[Date Prev][Date Next][Thread Prev][Thread Next][Date Index][Thread Index]
Re: Helper functions
Rather than answer Ben's questions one by one, I'll try to address
things in bulk.
The route we chose to go down for representing particles in IMP is
very non-structured. You just give it a string and get back a value.
This makes things very flexible (for example I can trivially
implement the hierarchy on top of it) but makes it hard to maintain
invariants. The best way to do this is to provide helper functions
and beat users into using them. For example an add_child helper
function adds a child to a node and makes sure the parent_index is
correct. A compute_coordinates_from_center_of_mass_of_children
function does exactly that. Unfortunately, there is no way of making
sure that it gets called every time the the set of children change
(although add_child/remove_child could of course be made more clever
and we can use a State object to make sure it gets called after
coordinates are updated by the optimizer).

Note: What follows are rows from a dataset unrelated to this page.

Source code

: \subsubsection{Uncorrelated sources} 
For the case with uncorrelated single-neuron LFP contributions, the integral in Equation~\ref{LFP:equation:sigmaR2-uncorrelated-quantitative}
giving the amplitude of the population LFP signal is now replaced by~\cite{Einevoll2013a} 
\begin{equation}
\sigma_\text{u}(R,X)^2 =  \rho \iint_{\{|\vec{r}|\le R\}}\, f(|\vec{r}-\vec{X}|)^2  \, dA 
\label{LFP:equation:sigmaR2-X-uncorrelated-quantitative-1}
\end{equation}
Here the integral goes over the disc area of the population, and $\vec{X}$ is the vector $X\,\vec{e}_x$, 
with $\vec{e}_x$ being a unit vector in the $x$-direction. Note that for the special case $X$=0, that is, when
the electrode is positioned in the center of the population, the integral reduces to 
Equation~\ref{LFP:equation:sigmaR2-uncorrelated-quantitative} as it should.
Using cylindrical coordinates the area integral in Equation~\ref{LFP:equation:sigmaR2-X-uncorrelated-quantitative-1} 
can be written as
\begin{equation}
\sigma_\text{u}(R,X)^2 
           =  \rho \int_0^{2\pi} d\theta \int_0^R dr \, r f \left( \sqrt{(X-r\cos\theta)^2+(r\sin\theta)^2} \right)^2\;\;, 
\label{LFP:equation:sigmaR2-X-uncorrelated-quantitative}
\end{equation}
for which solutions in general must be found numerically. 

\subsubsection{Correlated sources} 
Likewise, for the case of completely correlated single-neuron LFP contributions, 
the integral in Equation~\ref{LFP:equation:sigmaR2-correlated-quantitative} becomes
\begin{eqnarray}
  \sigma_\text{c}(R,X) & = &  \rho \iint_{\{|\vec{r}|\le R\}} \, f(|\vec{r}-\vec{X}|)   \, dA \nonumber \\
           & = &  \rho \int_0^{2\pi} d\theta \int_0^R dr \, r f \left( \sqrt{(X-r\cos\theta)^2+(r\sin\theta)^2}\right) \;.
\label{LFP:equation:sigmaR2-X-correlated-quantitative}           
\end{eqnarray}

Another issues is that all lookups involve searching for a string in
a table. This can be expensive. The cost of generating the string
should be trivial as they can easily be cached (I do so in my
get_child helper function).
The alternative would have been to use an object hierarchy and have
the objects manage everything internally. Then we can have all sorts
of types of objects which allow you to get and set attributes
directly (hiding the Model_data object and the indirection provided
by the IntIndex sort of things from users of the various Particle
classes). Then we would have a GeometricParticle which has methods x
() and y() which return floats for the coordinates and a
HierarchyParticle() which has child(i) etc. The main disadvantage is
that you have to cast all over the place (but now that C++ has RTTI
this isn't too bad). The other disadvantage is that loading data from
files is more tricky as the mapping between the text string in the
file and the attribute no longer happens for free (you have to know
"X" corresponds to the function set_x()). We can provide macros to
make this mapping easier though.
Personally I think the class based approach is better, but Brett
liked databases and went with the former. The one thing I think we
should not do is mix the two. Either everything is an object and you
get things through C++ calls or everything is as it is currently and
you manipulate things through helper functions. If we mix, it is hard
to keep track of what everything is and make sure that things like
saving and restoring state happen properly as well as just being ugly.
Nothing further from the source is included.